A big problem is memory management, though.

  • q is in the order of millions (for a pixel resolution of 1000x1160, for example)
  • n is ideally in the order of several hundred thousands - the sample is really big, and the more I include in the interpolation the more detailed/beautiful the maps get (even with a high k). Also, the higher n, the higher I need to set k, to get the desired aggregation effect.

The above map has n=50000, k=2500 and q=104400 (pixel width = 300, so a very "low-res" example), still the computation

dialects.kknn <- kknn(dialect ~ ., 
                      kernel = "gaussian", 
                      k = 2500)

already crashes with a message that says something like "cannot allocate vector of size 2.x GB". After having upgraded my 8GB RAM to 16GB, it works (and takes around 9 mins to compute), but the same with q ~= 1mio already fails with the message "cannot allocate vector of size 10.x GB".

My question is simple: Do you know of any mitigation strategies? Or do I have to set a different parameter, change the kernel? Could this be a memory leak? I am using 1.3.1.

One idea I came up with is to interpolate to a low-res-grid in the first run and then use another method for raster resampling to higher resolution, for example with raster::resample. Don't know if nominal values are fit for that, though.
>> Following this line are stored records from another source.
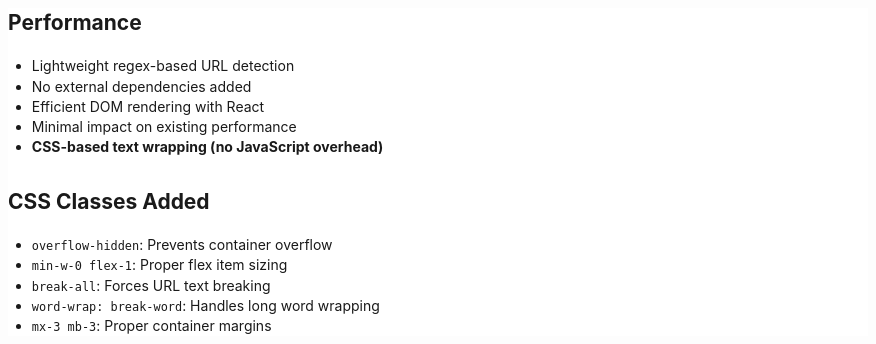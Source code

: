 ## Performance

- Lightweight regex-based URL detection
- No external dependencies added
- Efficient DOM rendering with React
- Minimal impact on existing performance
- **CSS-based text wrapping (no JavaScript overhead)**

## CSS Classes Added

- `overflow-hidden`: Prevents container overflow
- `min-w-0 flex-1`: Proper flex item sizing
- `break-all`: Forces URL text breaking
- `word-wrap: break-word`: Handles long word wrapping
- `mx-3 mb-3`: Proper container margins

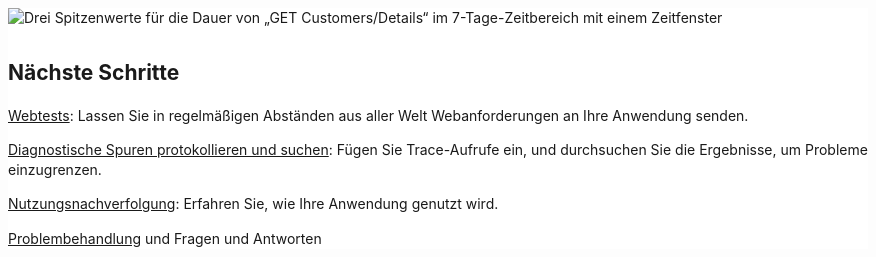 ![Drei Spitzenwerte für die Dauer von „GET Customers/Details“ im 7-Tage-Zeitbereich mit einem Zeitfenster](./media/web-monitor-performance/Performance30DayOveralllnsights.png)


## <a name="next-steps"></a><a name="next"></a>Nächste Schritte
[Webtests][availability]: Lassen Sie in regelmäßigen Abständen aus aller Welt Webanforderungen an Ihre Anwendung senden.

[Diagnostische Spuren protokollieren und suchen][diagnostic]: Fügen Sie Trace-Aufrufe ein, und durchsuchen Sie die Ergebnisse, um Probleme einzugrenzen.

[Nutzungsnachverfolgung][usage]: Erfahren Sie, wie Ihre Anwendung genutzt wird.

[Problembehandlung][qna] und Fragen und Antworten





[availability]: ./monitor-web-app-availability.md
[diagnostic]: ./diagnostic-search.md
[greenbrown]: ./asp-net.md
[qna]: ../faq.md
[redfield]: ./monitor-performance-live-website-now.md
[start]: ./app-insights-overview.md
[usage]: usage-overview.md
[livestream]: ./live-stream.md
[snapshot]: ./snapshot-debugger.md

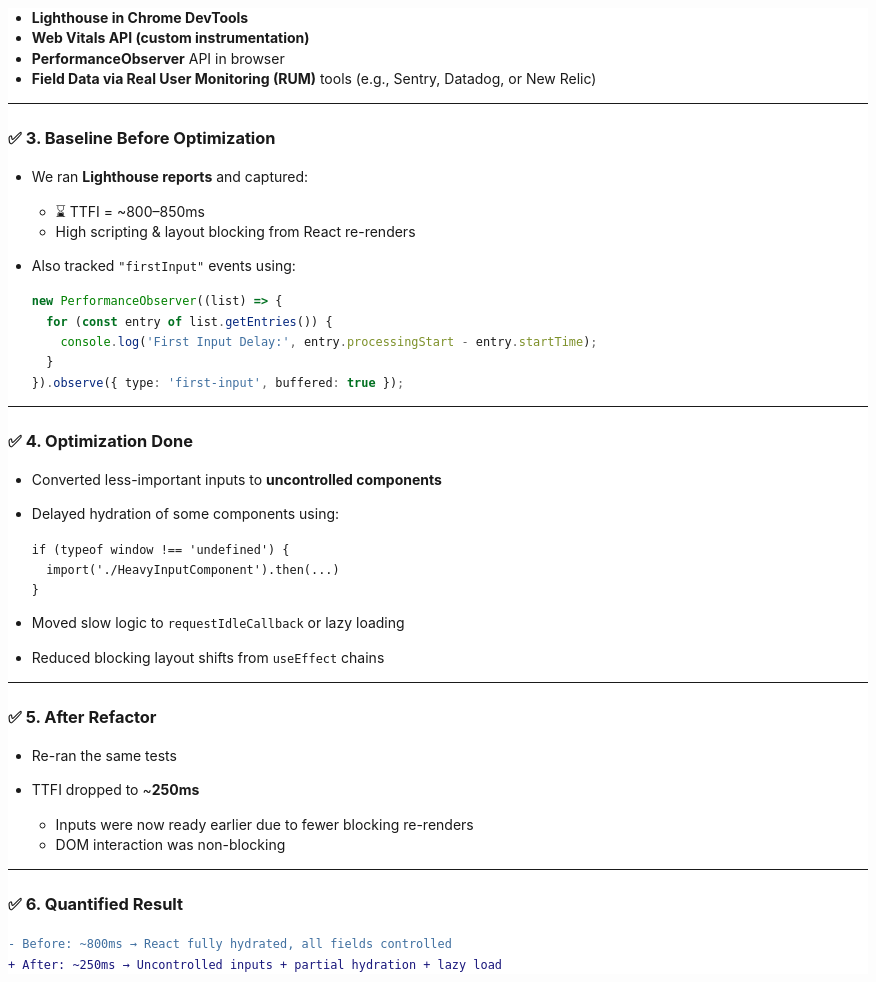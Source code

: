 * **Lighthouse in Chrome DevTools**
* **Web Vitals API (custom instrumentation)**
* **PerformanceObserver** API in browser
* **Field Data via Real User Monitoring (RUM)** tools (e.g., Sentry, Datadog, or New Relic)

---

### ✅ **3. Baseline Before Optimization**

* We ran **Lighthouse reports** and captured:

  * ⌛ TTFI = \~800–850ms
  * High scripting & layout blocking from React re-renders

* Also tracked `"firstInput"` events using:

  ```ts
  new PerformanceObserver((list) => {
    for (const entry of list.getEntries()) {
      console.log('First Input Delay:', entry.processingStart - entry.startTime);
    }
  }).observe({ type: 'first-input', buffered: true });
  ```

---

### ✅ **4. Optimization Done**

* Converted less-important inputs to **uncontrolled components**
* Delayed hydration of some components using:

  ```tsx
  if (typeof window !== 'undefined') {
    import('./HeavyInputComponent').then(...)
  }
  ```
* Moved slow logic to `requestIdleCallback` or lazy loading
* Reduced blocking layout shifts from `useEffect` chains

---

### ✅ **5. After Refactor**

* Re-ran the same tests
* TTFI dropped to \~**250ms**

  * Inputs were now ready earlier due to fewer blocking re-renders
  * DOM interaction was non-blocking

---

### ✅ **6. Quantified Result**

```diff
- Before: ~800ms → React fully hydrated, all fields controlled
+ After: ~250ms → Uncontrolled inputs + partial hydration + lazy load
```
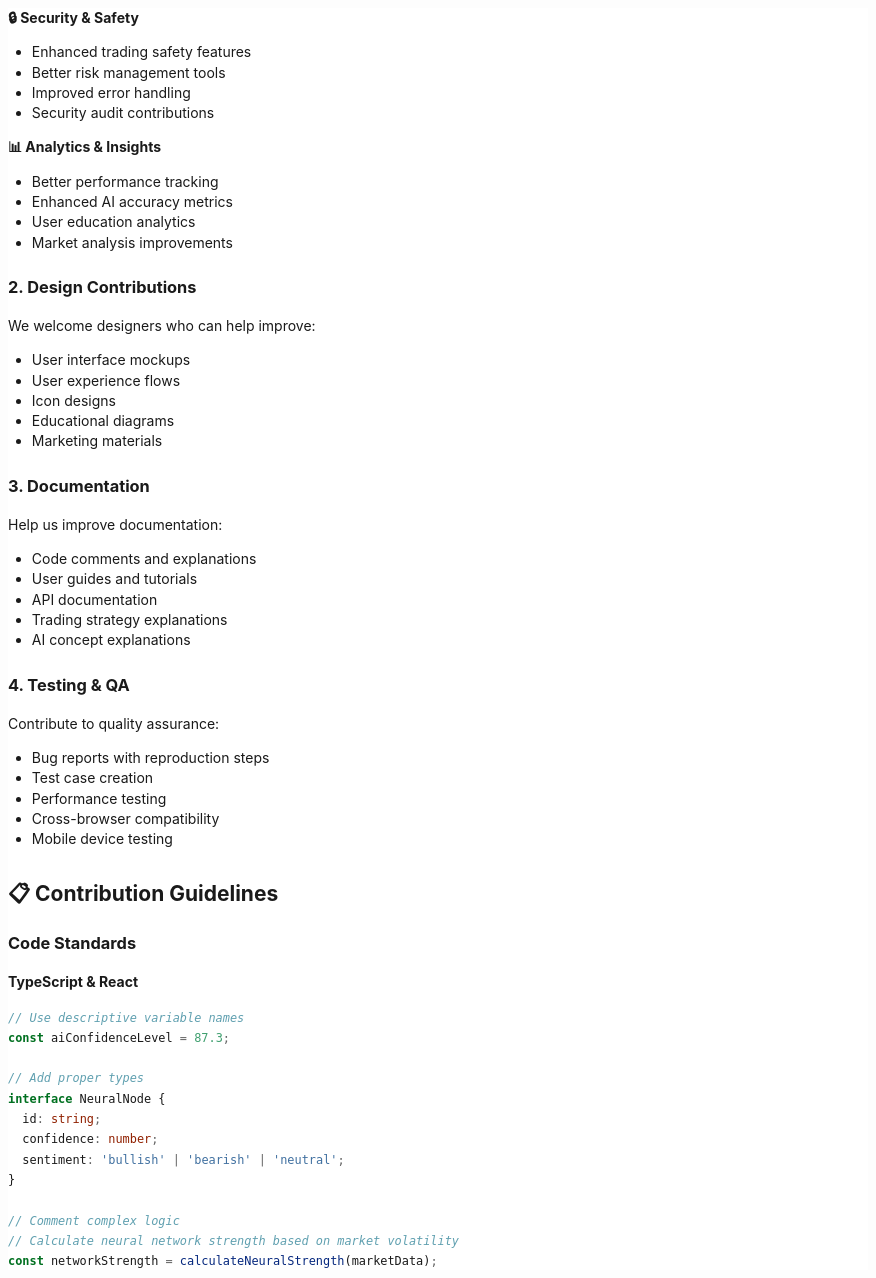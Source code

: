 **🔒 Security & Safety**
- Enhanced trading safety features
- Better risk management tools
- Improved error handling
- Security audit contributions

**📊 Analytics & Insights**
- Better performance tracking
- Enhanced AI accuracy metrics
- User education analytics
- Market analysis improvements

### 2. Design Contributions

We welcome designers who can help improve:
- User interface mockups
- User experience flows
- Icon designs
- Educational diagrams
- Marketing materials

### 3. Documentation

Help us improve documentation:
- Code comments and explanations
- User guides and tutorials
- API documentation
- Trading strategy explanations
- AI concept explanations

### 4. Testing & QA

Contribute to quality assurance:
- Bug reports with reproduction steps
- Test case creation
- Performance testing
- Cross-browser compatibility
- Mobile device testing

## 📋 Contribution Guidelines

### Code Standards

**TypeScript & React**
```typescript
// Use descriptive variable names
const aiConfidenceLevel = 87.3;

// Add proper types
interface NeuralNode {
  id: string;
  confidence: number;
  sentiment: 'bullish' | 'bearish' | 'neutral';
}

// Comment complex logic
// Calculate neural network strength based on market volatility
const networkStrength = calculateNeuralStrength(marketData);
```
This comment has been minimized.


KlausVigo commented Jun 10, 2017

Hello Timo @grssnbchr,

kknn constructs internally 2 distance matrices which have dimension q * k (* 4 / 8 byte) which will be the bottle neck.
You should be able to subsets of dialects_test to kknn and just combine the results in the end, you can even compute these on different machines.
Also kernel="rectangular" may gives very similar results for a smaller choice of k, as the contribution from far away (distance wise) speakers to the estimate will be low.
If you can send me some sample data I may can find some more parts to improve.

Have a nice weekend


This comment has been minimized.

grssnbchr commented Jun 11, 2017

Thanks a lot for your fast reply. I quickly thought about splitting the raster but then I thought the results wouldn't match and rejected the idea. Buut - of course - if always the same training data set is taken, the tiles fit nicely together (i.e. ==> not split the training data set, too). Doing it that way, the memory problems vanish. Also, somehow, the whole computation if faster by about 10-20%. And what's even better: I can now use the foreach package to do parallel processing and gain another 30-40% of computation time. So thanks a lot. Once I have this all together, I will write a blog post and gladly point out your package and your help!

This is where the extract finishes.